Rabbi/Hazzan David B. Sislen
If you were charged with writing Moshe’s final ode, what would you say, and to whom would you address it? A personal plea? A national request? A reminder of the high points of our history? A retelling of our low points? Moshe takes an interesting structural tack. He addresses the song to timeless heaven and earth, and likens his words to water, a classic metaphor for Torah. He then follows a symbolic chronology of Israel’s past, present and future. They were nourished by G-d in the past, will stray from the Divine in the present and near future, then head toward ultimate redemption in generations to come. Ha’azinu works on two simultaneous time lines. The first lasts from Creation forever; the second runs for the duration of our time here as a people, until Mashiach comes (however it is you want to understand that…). The universal mechanics which comprise Heaven and Earth predated and will outlast us. Our relatively limited time in our mortal sphere is significantly more limited.
Moshe’s song, however, gives us the tools to expand our term as residents from the moment on the sixth day when we were created at twilight, to the moment or era of Redemption. It is a song/poem which reminds us that strengths and weaknesses, blessings and curses, productivity and laziness, are all endemic to humanity. As we close out the High Holiday season, we all have realized that none of us is infallible; individually and as a group, we all are subject and likely to make missteps. The fundamental question, and invariably why this parsha always lands where it does, either just before or just after Yom Kippur, is this: what have we learned? Have we gained better tools to fix our problems, personally, locally, or globally, to avoid the abandonment which G-d describes in the middle section of Ha’azinu? Must we suffer in order to learn our lessons? Do we have the ability to jump the line, and pick up the story at its redemptive conclusion? One verse jumps out at me. “They are a generation of reversals, children without faith within them (Deuteronomy 52:20).” There’s the key. If we can teach ourselves and our children how to behave responsibly, equitably, fairly, and Divinely, then yes, we have the ability to achieve redemption. If we continue to tolerate or through our silence permit the forces of adversity to gain traction in our world, then we diminish our chances of being able to merit the World to Come.

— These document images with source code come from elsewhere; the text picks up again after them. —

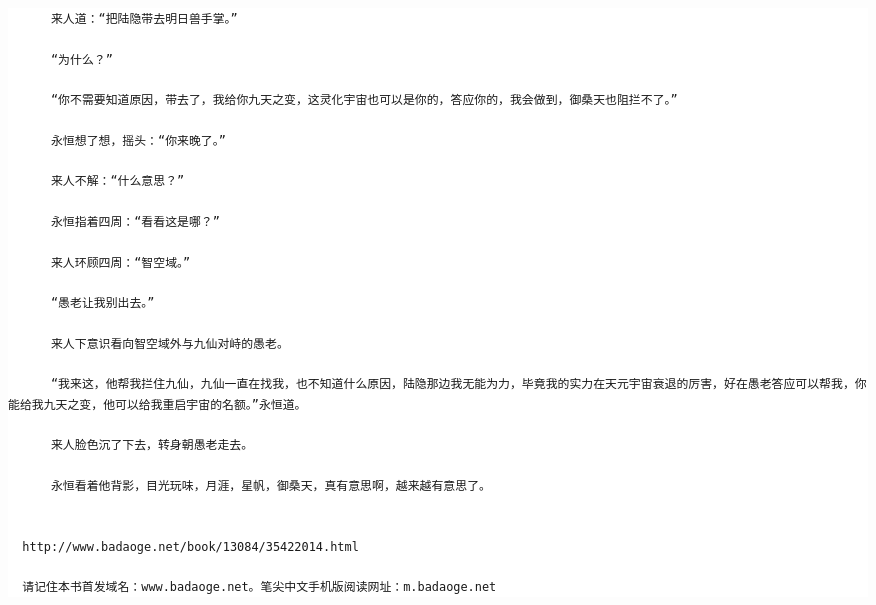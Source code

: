           来人道：“把陆隐带去明日兽手掌。”
      
          “为什么？”
      
          “你不需要知道原因，带去了，我给你九天之变，这灵化宇宙也可以是你的，答应你的，我会做到，御桑天也阻拦不了。”
      
          永恒想了想，摇头：“你来晚了。”
      
          来人不解：“什么意思？”
      
          永恒指着四周：“看看这是哪？”
      
          来人环顾四周：“智空域。”
      
          “愚老让我别出去。”
      
          来人下意识看向智空域外与九仙对峙的愚老。
      
          “我来这，他帮我拦住九仙，九仙一直在找我，也不知道什么原因，陆隐那边我无能为力，毕竟我的实力在天元宇宙衰退的厉害，好在愚老答应可以帮我，你能给我九天之变，他可以给我重启宇宙的名额。”永恒道。
      
          来人脸色沉了下去，转身朝愚老走去。
      
          永恒看着他背影，目光玩味，月涯，星帆，御桑天，真有意思啊，越来越有意思了。
      
      
      http://www.badaoge.net/book/13084/35422014.html
      
      请记住本书首发域名：www.badaoge.net。笔尖中文手机版阅读网址：m.badaoge.net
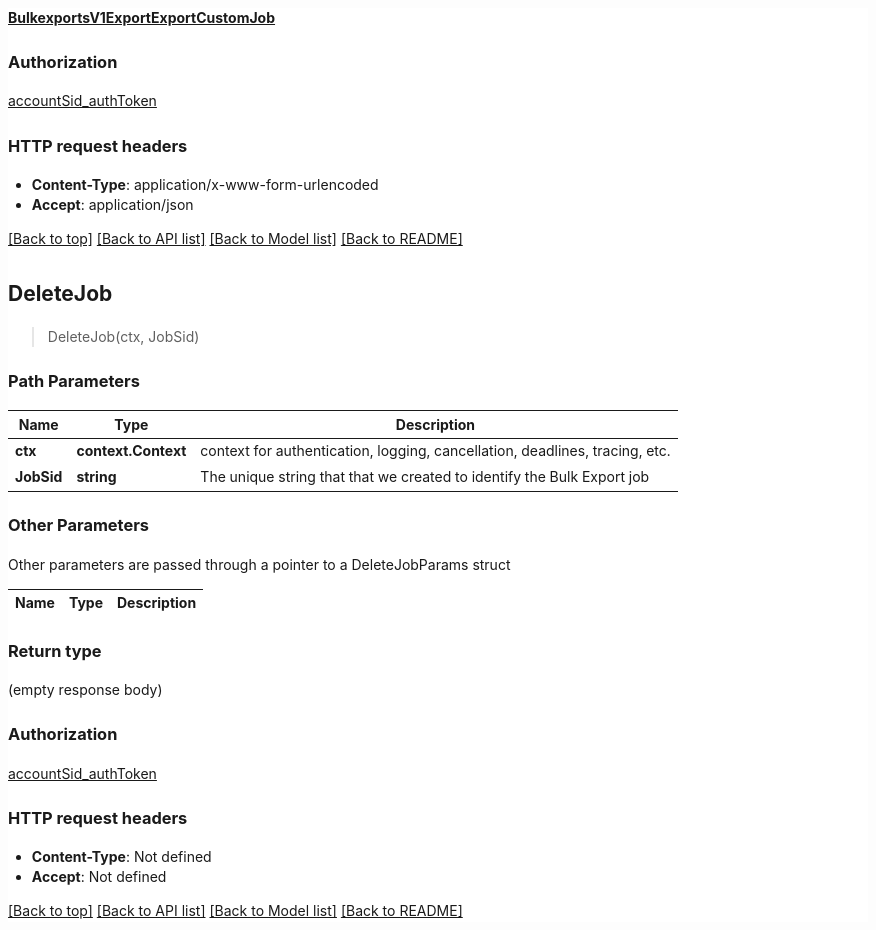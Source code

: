 [**BulkexportsV1ExportExportCustomJob**](BulkexportsV1ExportExportCustomJob.md)

### Authorization

[accountSid_authToken](../README.md#accountSid_authToken)

### HTTP request headers

- **Content-Type**: application/x-www-form-urlencoded
- **Accept**: application/json

[[Back to top]](#) [[Back to API list]](../README.md#documentation-for-api-endpoints)
[[Back to Model list]](../README.md#documentation-for-models)
[[Back to README]](../README.md)


## DeleteJob

> DeleteJob(ctx, JobSid)



### Path Parameters


Name | Type | Description
------------- | ------------- | -------------
**ctx** | **context.Context** | context for authentication, logging, cancellation, deadlines, tracing, etc.
**JobSid** | **string** | The unique string that that we created to identify the Bulk Export job

### Other Parameters

Other parameters are passed through a pointer to a DeleteJobParams struct


Name | Type | Description
------------- | ------------- | -------------

### Return type

 (empty response body)

### Authorization

[accountSid_authToken](../README.md#accountSid_authToken)

### HTTP request headers

- **Content-Type**: Not defined
- **Accept**: Not defined

[[Back to top]](#) [[Back to API list]](../README.md#documentation-for-api-endpoints)
[[Back to Model list]](../README.md#documentation-for-models)
[[Back to README]](../README.md)
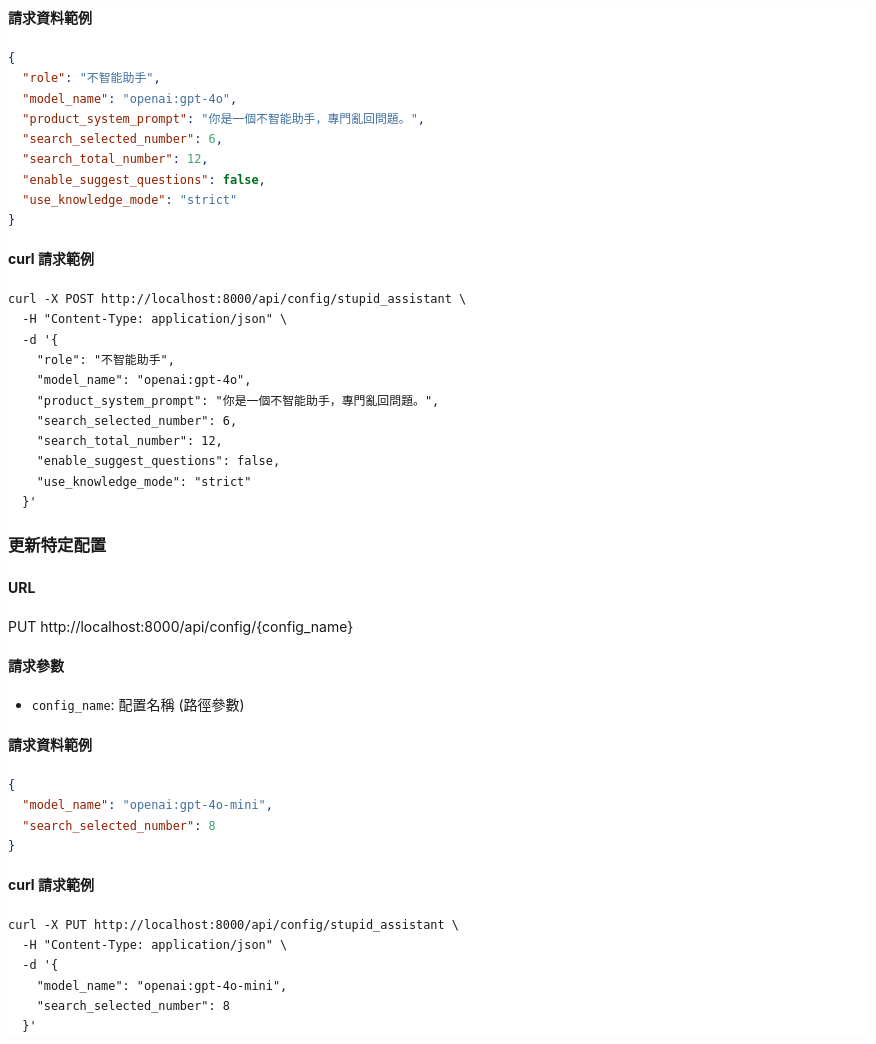 #### 請求資料範例
```json
{
  "role": "不智能助手",
  "model_name": "openai:gpt-4o",
  "product_system_prompt": "你是一個不智能助手，專門亂回問題。",
  "search_selected_number": 6,
  "search_total_number": 12,
  "enable_suggest_questions": false,
  "use_knowledge_mode": "strict"
}
```

#### curl 請求範例
```
curl -X POST http://localhost:8000/api/config/stupid_assistant \
  -H "Content-Type: application/json" \
  -d '{
    "role": "不智能助手",
    "model_name": "openai:gpt-4o",
    "product_system_prompt": "你是一個不智能助手，專門亂回問題。",
    "search_selected_number": 6,
    "search_total_number": 12,
    "enable_suggest_questions": false,
    "use_knowledge_mode": "strict"
  }'
```

### 更新特定配置
#### URL
PUT http://localhost:8000/api/config/{config_name}

#### 請求參數
- `config_name`: 配置名稱 (路徑參數)

#### 請求資料範例
```json
{
  "model_name": "openai:gpt-4o-mini",
  "search_selected_number": 8
}
```

#### curl 請求範例
```
curl -X PUT http://localhost:8000/api/config/stupid_assistant \
  -H "Content-Type: application/json" \
  -d '{
    "model_name": "openai:gpt-4o-mini",
    "search_selected_number": 8
  }'
```
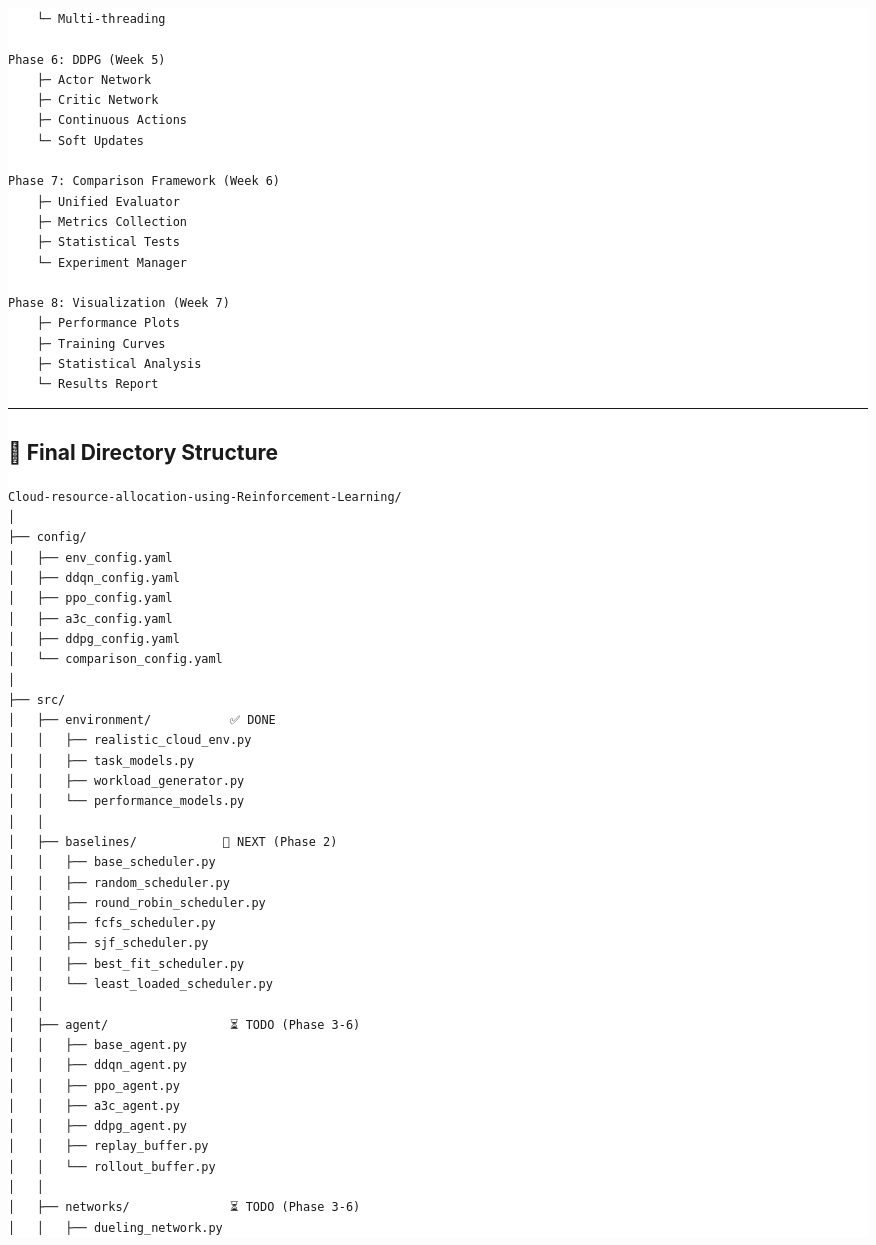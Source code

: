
 ```
    └─ Multi-threading
    
Phase 6: DDPG (Week 5)
    ├─ Actor Network
    ├─ Critic Network
    ├─ Continuous Actions
    └─ Soft Updates
    
Phase 7: Comparison Framework (Week 6)
    ├─ Unified Evaluator
    ├─ Metrics Collection
    ├─ Statistical Tests
    └─ Experiment Manager
    
Phase 8: Visualization (Week 7)
    ├─ Performance Plots
    ├─ Training Curves
    ├─ Statistical Analysis
    └─ Results Report
```

---

## 📁 Final Directory Structure

```
Cloud-resource-allocation-using-Reinforcement-Learning/
│
├── config/
│   ├── env_config.yaml
│   ├── ddqn_config.yaml
│   ├── ppo_config.yaml
│   ├── a3c_config.yaml
│   ├── ddpg_config.yaml
│   └── comparison_config.yaml
│
├── src/
│   ├── environment/           ✅ DONE
│   │   ├── realistic_cloud_env.py
│   │   ├── task_models.py
│   │   ├── workload_generator.py
│   │   └── performance_models.py
│   │
│   ├── baselines/            🎯 NEXT (Phase 2)
│   │   ├── base_scheduler.py
│   │   ├── random_scheduler.py
│   │   ├── round_robin_scheduler.py
│   │   ├── fcfs_scheduler.py
│   │   ├── sjf_scheduler.py
│   │   ├── best_fit_scheduler.py
│   │   └── least_loaded_scheduler.py
│   │
│   ├── agent/                 ⏳ TODO (Phase 3-6)
│   │   ├── base_agent.py
│   │   ├── ddqn_agent.py
│   │   ├── ppo_agent.py
│   │   ├── a3c_agent.py
│   │   ├── ddpg_agent.py
│   │   ├── replay_buffer.py
│   │   └── rollout_buffer.py
│   │
│   ├── networks/              ⏳ TODO (Phase 3-6)
│   │   ├── dueling_network.py
```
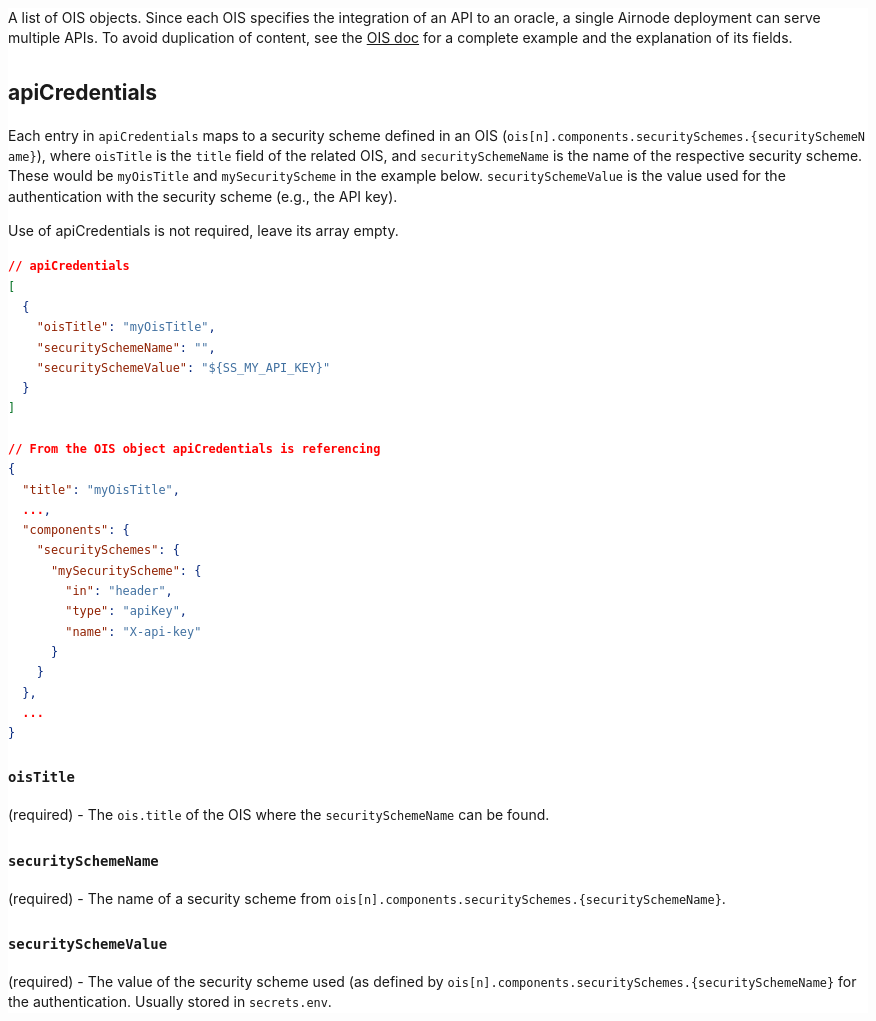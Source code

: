 A list of OIS objects. Since each OIS specifies the integration of an API to an oracle, a single Airnode deployment can serve multiple APIs. To avoid duplication of content, see the [OIS doc](../specifications/ois.md) for a complete example and the explanation of its fields.

## apiCredentials

Each entry in `apiCredentials` maps to a security scheme defined in an OIS (`ois[n].components.securitySchemes.{securitySchemeName}`), where `oisTitle` is the `title` field of the related OIS, and `securitySchemeName` is the name of the respective security scheme. These would be `myOisTitle` and `mySecurityScheme` in the example below. `securitySchemeValue` is the value used for the authentication with the security scheme (e.g., the API key).

Use of apiCredentials is not required, leave its array empty.

```json
// apiCredentials
[
  {
    "oisTitle": "myOisTitle",
    "securitySchemeName": "",
    "securitySchemeValue": "${SS_MY_API_KEY}"
  }
]

// From the OIS object apiCredentials is referencing
{
  "title": "myOisTitle",
  ...,
  "components": {
    "securitySchemes": {
      "mySecurityScheme": {
        "in": "header",
        "type": "apiKey",
        "name": "X-api-key"
      }
    }
  },
  ...
}
```

### `oisTitle`
(required) - The `ois.title` of the OIS where the `securitySchemeName` can be found.

### `securitySchemeName`
(required) - The name of a security scheme from `ois[n].components.securitySchemes.{securitySchemeName}`.

### `securitySchemeValue`
(required) - The value of the security scheme used (as defined by `ois[n].components.securitySchemes.{securitySchemeName}` for the authentication. Usually stored in `secrets.env`. 
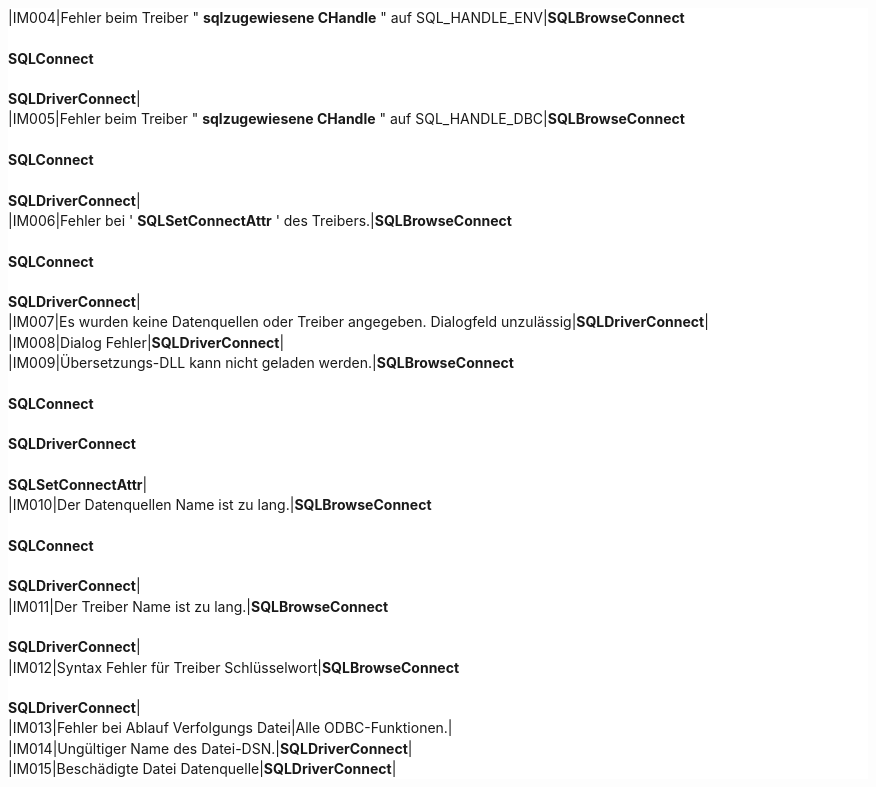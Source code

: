 |IM004|Fehler beim Treiber " **sqlzugewiesene CHandle** " auf SQL_HANDLE_ENV|**SQLBrowseConnect**<br /><br /> **SQLConnect**<br /><br /> **SQLDriverConnect**|  
|IM005|Fehler beim Treiber " **sqlzugewiesene CHandle** " auf SQL_HANDLE_DBC|**SQLBrowseConnect**<br /><br /> **SQLConnect**<br /><br /> **SQLDriverConnect**|  
|IM006|Fehler bei ' **SQLSetConnectAttr** ' des Treibers.|**SQLBrowseConnect**<br /><br /> **SQLConnect**<br /><br /> **SQLDriverConnect**|  
|IM007|Es wurden keine Datenquellen oder Treiber angegeben. Dialogfeld unzulässig|**SQLDriverConnect**|  
|IM008|Dialog Fehler|**SQLDriverConnect**|  
|IM009|Übersetzungs-DLL kann nicht geladen werden.|**SQLBrowseConnect**<br /><br /> **SQLConnect**<br /><br /> **SQLDriverConnect**<br /><br /> **SQLSetConnectAttr**|  
|IM010|Der Datenquellen Name ist zu lang.|**SQLBrowseConnect**<br /><br /> **SQLConnect**<br /><br /> **SQLDriverConnect**|  
|IM011|Der Treiber Name ist zu lang.|**SQLBrowseConnect**<br /><br /> **SQLDriverConnect**|  
|IM012|Syntax Fehler für Treiber Schlüsselwort|**SQLBrowseConnect**<br /><br /> **SQLDriverConnect**|  
|IM013|Fehler bei Ablauf Verfolgungs Datei|Alle ODBC-Funktionen.|  
|IM014|Ungültiger Name des Datei-DSN.|**SQLDriverConnect**|  
|IM015|Beschädigte Datei Datenquelle|**SQLDriverConnect**|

I can’t tell you what the next incarnation of humanity will be like. I also can’t promise you what you need to do in order to help our fragile planet and its more fragile inhabitants achieve it. I can tell you that we’re clearly not doing enough. As I write this, the number of people who lost their lives due to aggression, human-induced climate change, nationalistic aspirations, or local conflicts, just over the past 48 hours, is staggering.
Moses was instructed to write, teach, and sing Ha’azinu as a way of bring us back should we lose our path.
If we start paying attention, let us pray that this is one song which we can ultimately sing in the past tense, instead of it being a plea to ensure our future.